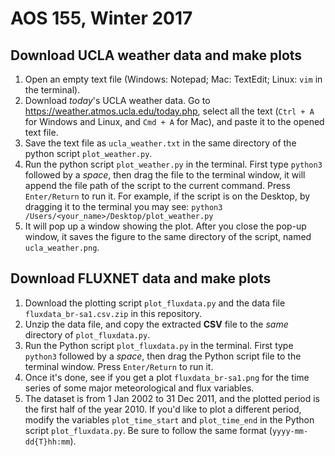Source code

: # AOS 155, Winter 2017

## Download UCLA weather data and make plots

1. Open an empty text file (Windows: Notepad; Mac: TextEdit; Linux: `vim` in the terminal).
2. Download *today*'s UCLA weather data. Go to <https://weather.atmos.ucla.edu/today.php>, select all the text (`Ctrl + A` for Windows and Linux, and `Cmd + A` for Mac), and paste it to the opened text file.
3. Save the text file as `ucla_weather.txt` in the same directory of the python script `plot_weather.py`.
4. Run the python script `plot_weather.py` in the terminal. First type `python3` followed by a *space*, then drag the file to the terminal window, it will append the file path of the script to the current command. Press `Enter/Return` to run it.
    For example, if the script is on the Desktop, by dragging it to the terminal you may see:
        ```python3 /Users/<your_name>/Desktop/plot_weather.py```
5. It will pop up a window showing the plot. After you close the pop-up window, it saves the figure to the same directory of the script, named `ucla_weather.png`.

## Download FLUXNET data and make plots

1. Download the plotting script `plot_fluxdata.py` and the data file `fluxdata_br-sa1.csv.zip` in this repository.
2. Unzip the data file, and copy the extracted **CSV** file to the *same* directory of `plot_fluxdata.py`.
3. Run the Python script `plot_fluxdata.py` in the terminal. First type `python3` followed by a *space*, then drag the Python script file to the terminal window. Press `Enter/Return` to run it.
4. Once it's done, see if you get a plot `fluxdata_br-sa1.png` for the time series of some major meteorological and flux variables.
5. The dataset is from 1 Jan 2002 to 31 Dec 2011, and the plotted period is the first half of the year 2010. If you'd like to plot a different period, modify the variables `plot_time_start` and `plot_time_end` in the Python script `plot_fluxdata.py`. Be sure to follow the same format (`yyyy-mm-dd{T}hh:mm`).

---+---

Description of the task. Would you restate, word for word and with no pictures, only the lines from the opening of the material through the line with "5. It will pop", both included?

Output for this exercise.
Source code

: # AOS 155, Winter 2017

## Download UCLA weather data and make plots

1. Open an empty text file (Windows: Notepad; Mac: TextEdit; Linux: `vim` in the terminal).
2. Download *today*'s UCLA weather data. Go to <https://weather.atmos.ucla.edu/today.php>, select all the text (`Ctrl + A` for Windows and Linux, and `Cmd + A` for Mac), and paste it to the opened text file.
3. Save the text file as `ucla_weather.txt` in the same directory of the python script `plot_weather.py`.
4. Run the python script `plot_weather.py` in the terminal. First type `python3` followed by a *space*, then drag the file to the terminal window, it will append the file path of the script to the current command. Press `Enter/Return` to run it.
    For example, if the script is on the Desktop, by dragging it to the terminal you may see:
        ```python3 /Users/<your_name>/Desktop/plot_weather.py```
5. It will pop up a window showing the plot. After you close the pop-up window, it saves the figure to the same directory of the script, named `ucla_weather.png`.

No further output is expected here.